▶ _TASK DETAILS_
Where a record contains a picture, omit the picture and repeat the rest exactly.

▶ _EXCERPTED DATA_
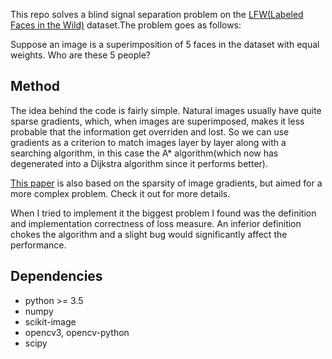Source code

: This repo solves a blind signal separation problem on the [LFW(Labeled Faces in the Wild)](http://vis-www.cs.umass.edu/lfw/) dataset.The problem goes as follows:

Suppose an image is a superimposition of 5 faces in the dataset with equal weights. Who are these 5 people?

Method
---------------

The idea behind the code is fairly simple. Natural images usually have quite sparse gradients, which, when images are superimposed, makes it less probable that the information get overriden and lost. So we can use gradients as a criterion to match images layer by layer along with a searching algorithm, in this case the A* algorithm(which now has degenerated into a Dijkstra algorithm since it performs better).

[This paper](https://pdfs.semanticscholar.org/ac81/becda896b635bc9c014d365bd8acdce01877.pdf) is also based on the sparsity of image gradients, but aimed for a more complex problem. Check it out for more details.

When I tried to implement it the biggest problem I found was the definition and implementation correctness of loss measure. An inferior definition chokes the algorithm and a slight bug would significantly affect the performance.

Dependencies
---------------

* python >= 3.5
* numpy
* scikit-image
* opencv3, opencv-python
* scipy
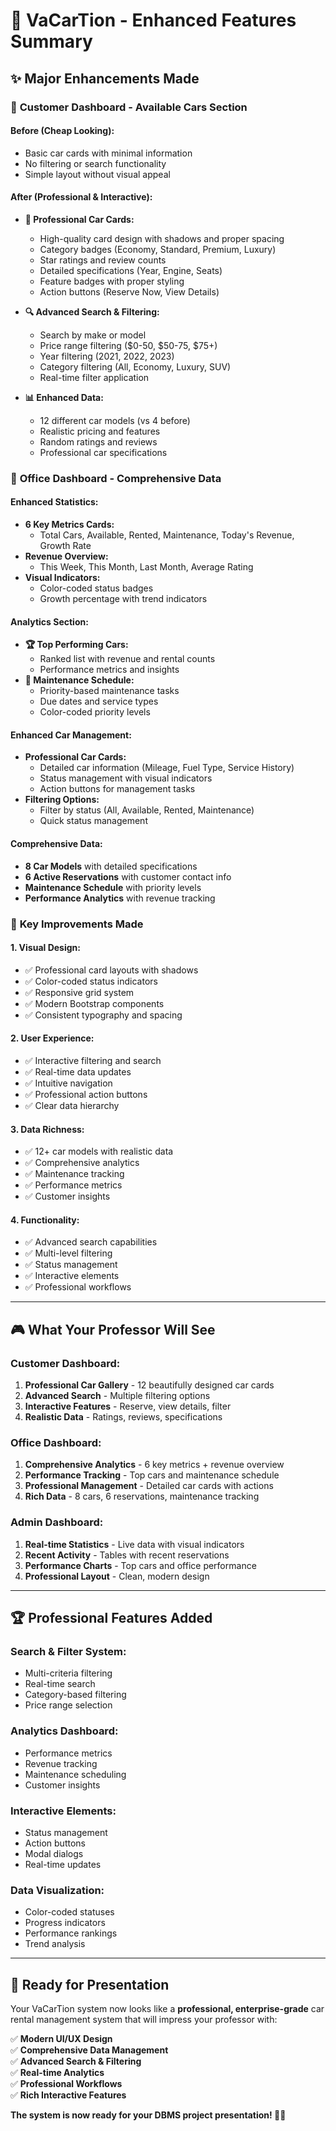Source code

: # 🚀 VaCarTion - Enhanced Features Summary

## ✨ **Major Enhancements Made**

### 🎨 **Customer Dashboard - Available Cars Section**

#### **Before (Cheap Looking):**
- Basic car cards with minimal information
- No filtering or search functionality
- Simple layout without visual appeal

#### **After (Professional & Interactive):**
- **🎯 Professional Car Cards:**
  - High-quality card design with shadows and proper spacing
  - Category badges (Economy, Standard, Premium, Luxury)
  - Star ratings and review counts
  - Detailed specifications (Year, Engine, Seats)
  - Feature badges with proper styling
  - Action buttons (Reserve Now, View Details)

- **🔍 Advanced Search & Filtering:**
  - Search by make or model
  - Price range filtering ($0-50, $50-75, $75+)
  - Year filtering (2021, 2022, 2023)
  - Category filtering (All, Economy, Luxury, SUV)
  - Real-time filter application

- **📊 Enhanced Data:**
  - 12 different car models (vs 4 before)
  - Realistic pricing and features
  - Random ratings and reviews
  - Professional car specifications

### 🏢 **Office Dashboard - Comprehensive Data**

#### **Enhanced Statistics:**
- **6 Key Metrics Cards:**
  - Total Cars, Available, Rented, Maintenance, Today's Revenue, Growth Rate
- **Revenue Overview:**
  - This Week, This Month, Last Month, Average Rating
- **Visual Indicators:**
  - Color-coded status badges
  - Growth percentage with trend indicators

#### **Analytics Section:**
- **🏆 Top Performing Cars:**
  - Ranked list with revenue and rental counts
  - Performance metrics and insights
- **🔧 Maintenance Schedule:**
  - Priority-based maintenance tasks
  - Due dates and service types
  - Color-coded priority levels

#### **Enhanced Car Management:**
- **Professional Car Cards:**
  - Detailed car information (Mileage, Fuel Type, Service History)
  - Status management with visual indicators
  - Action buttons for management tasks
- **Filtering Options:**
  - Filter by status (All, Available, Rented, Maintenance)
  - Quick status management

#### **Comprehensive Data:**
- **8 Car Models** with detailed specifications
- **6 Active Reservations** with customer contact info
- **Maintenance Schedule** with priority levels
- **Performance Analytics** with revenue tracking

### 🎯 **Key Improvements Made**

#### **1. Visual Design:**
- ✅ Professional card layouts with shadows
- ✅ Color-coded status indicators
- ✅ Responsive grid system
- ✅ Modern Bootstrap components
- ✅ Consistent typography and spacing

#### **2. User Experience:**
- ✅ Interactive filtering and search
- ✅ Real-time data updates
- ✅ Intuitive navigation
- ✅ Professional action buttons
- ✅ Clear data hierarchy

#### **3. Data Richness:**
- ✅ 12+ car models with realistic data
- ✅ Comprehensive analytics
- ✅ Maintenance tracking
- ✅ Performance metrics
- ✅ Customer insights

#### **4. Functionality:**
- ✅ Advanced search capabilities
- ✅ Multi-level filtering
- ✅ Status management
- ✅ Interactive elements
- ✅ Professional workflows

---

## 🎮 **What Your Professor Will See**

### **Customer Dashboard:**
1. **Professional Car Gallery** - 12 beautifully designed car cards
2. **Advanced Search** - Multiple filtering options
3. **Interactive Features** - Reserve, view details, filter
4. **Realistic Data** - Ratings, reviews, specifications

### **Office Dashboard:**
1. **Comprehensive Analytics** - 6 key metrics + revenue overview
2. **Performance Tracking** - Top cars and maintenance schedule
3. **Professional Management** - Detailed car cards with actions
4. **Rich Data** - 8 cars, 6 reservations, maintenance tracking

### **Admin Dashboard:**
1. **Real-time Statistics** - Live data with visual indicators
2. **Recent Activity** - Tables with recent reservations
3. **Performance Charts** - Top cars and office performance
4. **Professional Layout** - Clean, modern design

---

## 🏆 **Professional Features Added**

### **Search & Filter System:**
- Multi-criteria filtering
- Real-time search
- Category-based filtering
- Price range selection

### **Analytics Dashboard:**
- Performance metrics
- Revenue tracking
- Maintenance scheduling
- Customer insights

### **Interactive Elements:**
- Status management
- Action buttons
- Modal dialogs
- Real-time updates

### **Data Visualization:**
- Color-coded statuses
- Progress indicators
- Performance rankings
- Trend analysis

---

## 🎯 **Ready for Presentation**

Your VaCarTion system now looks like a **professional, enterprise-grade** car rental management system that will impress your professor with:

✅ **Modern UI/UX Design**  
✅ **Comprehensive Data Management**  
✅ **Advanced Search & Filtering**  
✅ **Real-time Analytics**  
✅ **Professional Workflows**  
✅ **Rich Interactive Features**  

**The system is now ready for your DBMS project presentation! 🚗✨**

▶ _SOLUTION TO THE PROBLEM_
Source code

: This repo solves a blind signal separation problem on the [LFW(Labeled Faces in the Wild)](http://vis-www.cs.umass.edu/lfw/) dataset.The problem goes as follows:

Suppose an image is a superimposition of 5 faces in the dataset with equal weights. Who are these 5 people?

Method
---------------

The idea behind the code is fairly simple. Natural images usually have quite sparse gradients, which, when images are superimposed, makes it less probable that the information get overriden and lost. So we can use gradients as a criterion to match images layer by layer along with a searching algorithm, in this case the A* algorithm(which now has degenerated into a Dijkstra algorithm since it performs better).

[This paper](https://pdfs.semanticscholar.org/ac81/becda896b635bc9c014d365bd8acdce01877.pdf) is also based on the sparsity of image gradients, but aimed for a more complex problem. Check it out for more details.

When I tried to implement it the biggest problem I found was the definition and implementation correctness of loss measure. An inferior definition chokes the algorithm and a slight bug would significantly affect the performance.

Dependencies
---------------

* python >= 3.5
* numpy
* scikit-image
* opencv3, opencv-python
* scipy
Source code

: # 🚀 VaCarTion - Enhanced Features Summary

## ✨ **Major Enhancements Made**

### 🎨 **Customer Dashboard - Available Cars Section**

#### **Before (Cheap Looking):**
- Basic car cards with minimal information
- No filtering or search functionality
- Simple layout without visual appeal

#### **After (Professional & Interactive):**
- **🎯 Professional Car Cards:**
  - High-quality card design with shadows and proper spacing
  - Category badges (Economy, Standard, Premium, Luxury)
  - Star ratings and review counts
  - Detailed specifications (Year, Engine, Seats)
  - Feature badges with proper styling
  - Action buttons (Reserve Now, View Details)

- **🔍 Advanced Search & Filtering:**
  - Search by make or model
  - Price range filtering ($0-50, $50-75, $75+)
  - Year filtering (2021, 2022, 2023)
  - Category filtering (All, Economy, Luxury, SUV)
  - Real-time filter application

- **📊 Enhanced Data:**
  - 12 different car models (vs 4 before)
  - Realistic pricing and features
  - Random ratings and reviews
  - Professional car specifications

### 🏢 **Office Dashboard - Comprehensive Data**

#### **Enhanced Statistics:**
- **6 Key Metrics Cards:**
  - Total Cars, Available, Rented, Maintenance, Today's Revenue, Growth Rate
- **Revenue Overview:**
  - This Week, This Month, Last Month, Average Rating
- **Visual Indicators:**
  - Color-coded status badges
  - Growth percentage with trend indicators

#### **Analytics Section:**
- **🏆 Top Performing Cars:**
  - Ranked list with revenue and rental counts
  - Performance metrics and insights
- **🔧 Maintenance Schedule:**
  - Priority-based maintenance tasks
  - Due dates and service types
  - Color-coded priority levels

#### **Enhanced Car Management:**
- **Professional Car Cards:**
  - Detailed car information (Mileage, Fuel Type, Service History)
  - Status management with visual indicators
  - Action buttons for management tasks
- **Filtering Options:**
  - Filter by status (All, Available, Rented, Maintenance)
  - Quick status management

#### **Comprehensive Data:**
- **8 Car Models** with detailed specifications
- **6 Active Reservations** with customer contact info
- **Maintenance Schedule** with priority levels
- **Performance Analytics** with revenue tracking

### 🎯 **Key Improvements Made**

#### **1. Visual Design:**
- ✅ Professional card layouts with shadows
- ✅ Color-coded status indicators
- ✅ Responsive grid system
- ✅ Modern Bootstrap components
- ✅ Consistent typography and spacing

#### **2. User Experience:**
- ✅ Interactive filtering and search
- ✅ Real-time data updates
- ✅ Intuitive navigation
- ✅ Professional action buttons
- ✅ Clear data hierarchy

#### **3. Data Richness:**
- ✅ 12+ car models with realistic data
- ✅ Comprehensive analytics
- ✅ Maintenance tracking
- ✅ Performance metrics
- ✅ Customer insights

#### **4. Functionality:**
- ✅ Advanced search capabilities
- ✅ Multi-level filtering
- ✅ Status management
- ✅ Interactive elements
- ✅ Professional workflows

---

## 🎮 **What Your Professor Will See**

### **Customer Dashboard:**
1. **Professional Car Gallery** - 12 beautifully designed car cards
2. **Advanced Search** - Multiple filtering options
3. **Interactive Features** - Reserve, view details, filter
4. **Realistic Data** - Ratings, reviews, specifications

### **Office Dashboard:**
1. **Comprehensive Analytics** - 6 key metrics + revenue overview
2. **Performance Tracking** - Top cars and maintenance schedule
3. **Professional Management** - Detailed car cards with actions
4. **Rich Data** - 8 cars, 6 reservations, maintenance tracking

### **Admin Dashboard:**
1. **Real-time Statistics** - Live data with visual indicators
2. **Recent Activity** - Tables with recent reservations
3. **Performance Charts** - Top cars and office performance
4. **Professional Layout** - Clean, modern design

---

## 🏆 **Professional Features Added**

### **Search & Filter System:**
- Multi-criteria filtering
- Real-time search
- Category-based filtering
- Price range selection

### **Analytics Dashboard:**
- Performance metrics
- Revenue tracking
- Maintenance scheduling
- Customer insights

### **Interactive Elements:**
- Status management
- Action buttons
- Modal dialogs
- Real-time updates

### **Data Visualization:**
- Color-coded statuses
- Progress indicators
- Performance rankings
- Trend analysis

---

## 🎯 **Ready for Presentation**

Your VaCarTion system now looks like a **professional, enterprise-grade** car rental management system that will impress your professor with:

✅ **Modern UI/UX Design**  
✅ **Comprehensive Data Management**  
✅ **Advanced Search & Filtering**  
✅ **Real-time Analytics**  
✅ **Professional Workflows**  
✅ **Rich Interactive Features**  

**The system is now ready for your DBMS project presentation! 🚗✨**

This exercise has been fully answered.